KEY MESSAGES FROM YOUR INVESTMENT TEAM
September rewarded investors with another exceptional month of equity returns. Many of the world’s leading stock indices marched higher despite what is historically a weak month of the year—a sound reminder that seasonal patterns shouldn’t be the basis for investment decisions.
The Federal Reserve delivered its first interest rate cut of 2025, reducing rates by 25 basis points to a range of 4.00%–4.25%. This long-awaited monetary easing paired well with technology’s continued momentum, driving heightened investor sentiment.
These combined forces are primarily responsible for market strength, so much so that valid concerns are largely being ignored. Underlying fundamentals show signs of weakening—particularly in labor markets—yet recently unlocked liquidity appears to be flowing into higher-risk assets rather than savings or less volatile securities.
Stability is lacking in other areas as well. At the time of writing, the federal government is shut down—ironically pausing much of the funding that caused the dispute in the first place: budgetary concerns.
The row between both major parties is likely a strategy to mobilize issues related to the debt ceiling in hopes of gaining political leverage ahead of the 2026 midterm elections. But they may come at a cost. If threats related to federal employment or dismantling entire departments and agencies become a reality, an already vulnerable labor market may suffer.
Yet investors are still largely unfazed. It is difficult to see a near-term trigger that could temper bullish sentiment, but equity markets are at their most expensive valuation ever along several key metrics.
From such heights, stock indices are susceptible to any downward reset on earnings expectations heading into 2026.

Outlook
Tariffs are contributing to inflation and hindering the economy. These are not ideal conditions. That said, declining interest rates are providing newfound liquidity around the world. Both forces are at
odds and could result in heightened volatility to close out 2025.
FIXED INCOME
Prior job creation data faced downward revisions, which gave the Federal Reserve enough leash to soften monetary policy and support the economy. The Federal Open Market Committee’s September meeting resulted in a 25-basis-point cut—the first of 2025—though there was one notable dissent from recently appointed Governor Stephen Miran, who favored a more aggressive policy action. The “dot plot” projections also revealed an internal debate over future policy moves, with FED officials split 10-9 on expectations for two more cuts before year-end. This division highlights the precarious position of the US central bank, caught between growing concerns about weakness in the labor market and rising inflationary pressures.
Fixed income—and many investments—hasn’t been able to keep pace with 2025’s highly concentrated equity markets. Those modest returns, however, provide additional value in the form of portfolio stability and predictable income. Avoiding losses, in many cases, can be just as valuable as securing gains. Municipal bonds may be particularly attractive for their respective tax advantages and present spread relative to U.S. Treasuries.
GLOBAL EQUITIES
The technology sector has driven much of the market’s gains, though September saw some profit-taking among mega-cap growth names—a natural occurrence when valuations reach historic levels. Interestingly, research from MSCI shows that value stocks have outperformed growth stocks outside of the U.S. year-to-date, signaling a potential change in investor sentiment. Closer to home, the continuing AI boom certainly has some similarity to the Dot-Com Era, but also some key differences. Unlike 1999–2001, today’s technology leaders are highly profitable with tremendous cashflow generation. Additionally, global interest rates are falling rather than rising, providing a more supportive backdrop for growth valuations.
Such conditions present challenges linked to risk management, capital appreciation, and expectations. There’s no true method of anticipating just how high markets can climb with any measure of certainty. As such, capitalizing on secular forces like AI means viewing it at the thematic level. Exposure can come in many forms, like opportunities in energy generation, computing power, or data storage. Taking profits along the way is often rewarding.
ALTERNATIVE INVESTMENTS
We’ve previously outlined how AI investments may be nearing an inflection point, and it warrants further discussion.

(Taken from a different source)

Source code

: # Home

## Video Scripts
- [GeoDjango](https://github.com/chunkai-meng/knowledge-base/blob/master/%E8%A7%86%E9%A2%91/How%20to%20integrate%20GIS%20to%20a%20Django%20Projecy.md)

Per McKinsey, a consulting firm, global data centers will require between $3.7 and $5.2 trillion to meet demand by 2030. While much of this will fall to hyperscalers, the sheer scale means alternative financing options will likely be called on—OpenAI’s $500 billion joint venture with Oracle and SoftBank and Meta’s $29 billion deal for the Hyperion data center, which included a $26 billion debt led by PIMCO, both come to mind.
The alternative investment landscape mirrors the broader market dynamic: enthusiasm for AI-related opportunities must be balanced against realistic timelines for implementation and return generation. Private markets typically lag public market volatility, which can provide stability during periods of uncertainty, but they’re not immune to fundamentals. As always, due diligence and patient capital remain essential. By the late 1990s, American telecom companies overestimated demand and laid over 80 million miles of fiber optic cables. Many failed to recover from the miscalculation, others like AT&T survived, adapted, and thrived. Selectivity is a valuable skill.